Now to the Nurse Review, which looked at the future of research councils in the UK. The Review has not abolished the research councils (the ESRC, AHRC and others) as some had expected. But it has established a more powerful overarching body (Research UK) and it looks as though the role of individual research councils will be curtailed. Whether this is simply ‘restructuring’, or the final step before the research councils are merged into a single council in a few years’ time is for the future. A cross-disciplinary fund, managed by Research UK, will impact on the resources of ESRC and other councils. In theory this might be good for DSA members – most of whom see themselves as cross-disciplinary researchers – but the topics to be pursued by this fund have not yet been specified and may focus on improving productivity/well-being only in the UK.

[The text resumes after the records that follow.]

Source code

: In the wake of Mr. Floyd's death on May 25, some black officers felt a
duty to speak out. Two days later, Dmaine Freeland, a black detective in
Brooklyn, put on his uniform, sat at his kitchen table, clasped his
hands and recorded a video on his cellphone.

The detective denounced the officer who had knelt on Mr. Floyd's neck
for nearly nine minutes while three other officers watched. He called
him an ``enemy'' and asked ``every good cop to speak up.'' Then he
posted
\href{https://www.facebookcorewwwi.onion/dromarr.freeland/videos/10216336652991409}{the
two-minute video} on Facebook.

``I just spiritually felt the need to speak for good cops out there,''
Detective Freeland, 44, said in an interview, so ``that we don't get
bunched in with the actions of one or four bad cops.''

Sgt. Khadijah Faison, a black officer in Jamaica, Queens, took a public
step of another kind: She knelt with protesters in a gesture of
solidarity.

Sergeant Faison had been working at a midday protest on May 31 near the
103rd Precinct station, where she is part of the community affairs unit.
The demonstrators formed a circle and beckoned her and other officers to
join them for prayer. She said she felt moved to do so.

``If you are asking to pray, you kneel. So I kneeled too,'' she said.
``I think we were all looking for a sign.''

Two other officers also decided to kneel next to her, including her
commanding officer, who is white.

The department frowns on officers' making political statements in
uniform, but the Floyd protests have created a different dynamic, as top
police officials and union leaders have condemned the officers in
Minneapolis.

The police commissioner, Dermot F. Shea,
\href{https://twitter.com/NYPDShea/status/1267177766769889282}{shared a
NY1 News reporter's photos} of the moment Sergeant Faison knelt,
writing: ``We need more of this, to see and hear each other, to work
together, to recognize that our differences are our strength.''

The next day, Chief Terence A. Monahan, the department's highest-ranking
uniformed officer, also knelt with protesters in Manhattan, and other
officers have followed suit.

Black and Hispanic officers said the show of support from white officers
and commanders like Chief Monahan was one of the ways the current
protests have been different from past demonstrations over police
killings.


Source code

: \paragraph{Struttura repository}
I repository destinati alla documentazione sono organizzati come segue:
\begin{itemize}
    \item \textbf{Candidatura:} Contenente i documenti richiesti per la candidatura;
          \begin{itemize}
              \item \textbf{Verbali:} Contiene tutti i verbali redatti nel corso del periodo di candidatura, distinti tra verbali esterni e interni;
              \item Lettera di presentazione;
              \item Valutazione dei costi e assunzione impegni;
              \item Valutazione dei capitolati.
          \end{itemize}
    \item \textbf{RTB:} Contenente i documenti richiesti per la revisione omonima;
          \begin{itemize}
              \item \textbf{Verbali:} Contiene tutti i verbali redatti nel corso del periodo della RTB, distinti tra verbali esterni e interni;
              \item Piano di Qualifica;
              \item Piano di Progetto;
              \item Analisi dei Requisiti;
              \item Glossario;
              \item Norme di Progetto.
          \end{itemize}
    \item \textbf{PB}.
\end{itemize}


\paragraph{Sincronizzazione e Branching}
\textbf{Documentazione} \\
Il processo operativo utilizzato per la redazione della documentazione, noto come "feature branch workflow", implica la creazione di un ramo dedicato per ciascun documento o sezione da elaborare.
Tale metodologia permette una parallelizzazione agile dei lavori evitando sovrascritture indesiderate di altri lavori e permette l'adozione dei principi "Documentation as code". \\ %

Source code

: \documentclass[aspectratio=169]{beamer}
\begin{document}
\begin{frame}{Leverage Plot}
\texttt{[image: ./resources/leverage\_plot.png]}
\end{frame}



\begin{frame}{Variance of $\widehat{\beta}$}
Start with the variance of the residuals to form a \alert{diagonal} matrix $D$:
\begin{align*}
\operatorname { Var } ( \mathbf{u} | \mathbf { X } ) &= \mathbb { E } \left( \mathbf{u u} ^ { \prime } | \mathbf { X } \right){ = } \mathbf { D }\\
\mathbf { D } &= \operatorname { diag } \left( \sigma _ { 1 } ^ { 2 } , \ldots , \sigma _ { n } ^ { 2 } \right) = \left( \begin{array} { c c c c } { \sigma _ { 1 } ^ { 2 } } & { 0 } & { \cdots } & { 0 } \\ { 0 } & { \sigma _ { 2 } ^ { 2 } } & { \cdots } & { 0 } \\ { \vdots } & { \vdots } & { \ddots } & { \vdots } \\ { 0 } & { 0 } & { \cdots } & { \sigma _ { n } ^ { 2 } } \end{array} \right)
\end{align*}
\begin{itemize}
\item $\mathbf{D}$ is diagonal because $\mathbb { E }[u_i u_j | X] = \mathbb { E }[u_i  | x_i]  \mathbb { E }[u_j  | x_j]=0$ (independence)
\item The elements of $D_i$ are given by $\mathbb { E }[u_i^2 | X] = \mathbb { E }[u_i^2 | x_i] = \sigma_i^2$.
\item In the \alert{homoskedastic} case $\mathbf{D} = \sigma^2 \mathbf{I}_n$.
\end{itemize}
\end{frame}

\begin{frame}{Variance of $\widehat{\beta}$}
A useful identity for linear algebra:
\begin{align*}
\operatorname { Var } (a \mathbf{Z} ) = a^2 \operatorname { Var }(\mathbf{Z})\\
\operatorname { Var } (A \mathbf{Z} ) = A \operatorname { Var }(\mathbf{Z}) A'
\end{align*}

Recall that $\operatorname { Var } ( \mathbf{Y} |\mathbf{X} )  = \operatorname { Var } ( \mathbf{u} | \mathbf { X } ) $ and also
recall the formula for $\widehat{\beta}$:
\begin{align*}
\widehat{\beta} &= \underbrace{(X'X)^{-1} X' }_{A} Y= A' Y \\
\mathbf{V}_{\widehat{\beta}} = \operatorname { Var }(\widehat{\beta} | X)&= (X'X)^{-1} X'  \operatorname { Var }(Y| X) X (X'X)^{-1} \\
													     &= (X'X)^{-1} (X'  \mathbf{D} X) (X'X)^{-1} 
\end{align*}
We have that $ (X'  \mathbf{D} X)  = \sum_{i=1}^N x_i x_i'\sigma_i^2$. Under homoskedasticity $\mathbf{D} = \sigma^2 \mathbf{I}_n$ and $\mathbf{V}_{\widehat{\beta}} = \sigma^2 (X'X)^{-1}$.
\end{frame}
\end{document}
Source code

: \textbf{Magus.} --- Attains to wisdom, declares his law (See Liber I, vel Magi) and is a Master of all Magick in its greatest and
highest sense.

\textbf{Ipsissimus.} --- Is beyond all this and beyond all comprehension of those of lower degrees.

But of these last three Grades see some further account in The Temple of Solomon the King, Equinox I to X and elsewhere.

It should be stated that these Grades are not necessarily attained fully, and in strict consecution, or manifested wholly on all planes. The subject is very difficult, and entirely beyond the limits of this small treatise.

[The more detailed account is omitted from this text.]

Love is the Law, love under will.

At face value the Comprehensive Spending Review was kind to almost everyone, including researchers. The Chancellor did not wield his axe in the way he had been threatening. It has promised “flat cash” for research and development in the UK – which is better than the reducing budgets that many areas of public expenditure will see. Over time, however, flat cash will mean funding is eroded by inflation. But, again, the real devil will be in the detail. If the £1.5 billion of aid funding for the Global Challenges Fund is “tucked in” to research council funding (creative accounting that permits a form of double-counting) then the research councils may reduce their allocations for work on international development and globalisation. So, keep your eye on whether or not Development Studies gets “tucked in”!
Last, but definitely most important for the future of humanity, comes the COP21 summit in Paris. This is mega-important for international development and poor people in at least two ways. First, if a ‘good deal’ is reached then global warming, which is steaming ahead at present, will slow down in the future. This will reduce the negative impacts on poor people and poor countries, such as changed weather patterns damaging agriculture, sea level rise and increased flooding increasing out-migration rates, more frequent catastrophic weather events and other big problems. Second, the degree to which the Sustainable Development Goals (SDGs) are pursued by national governments (rich and poor) is “all about Paris”, to quote an interview I conducted with an OECD SDGs envoy to the UN. If talks in Paris advance the practice of international cooperation – UN member states agreeing to serious climate change targets and sounding as though they will honour them – then that will be good for the SDGs. It will encourage behaviours and actions to pursue them. By contrast, if Paris negotiations ‘break down’, as they did in Copenhagen in 2009, that would signal that UN member states can put the SDGs on the back-burner. So far, things are looking good in Paris (maybe ‘ok’ is a more accurate technical assessment). I shall follow the COP21 negotiations closely; they could usher us into an era of renewed global commitment to economic and social development for all, including future generations. I do not like to think of the alternative.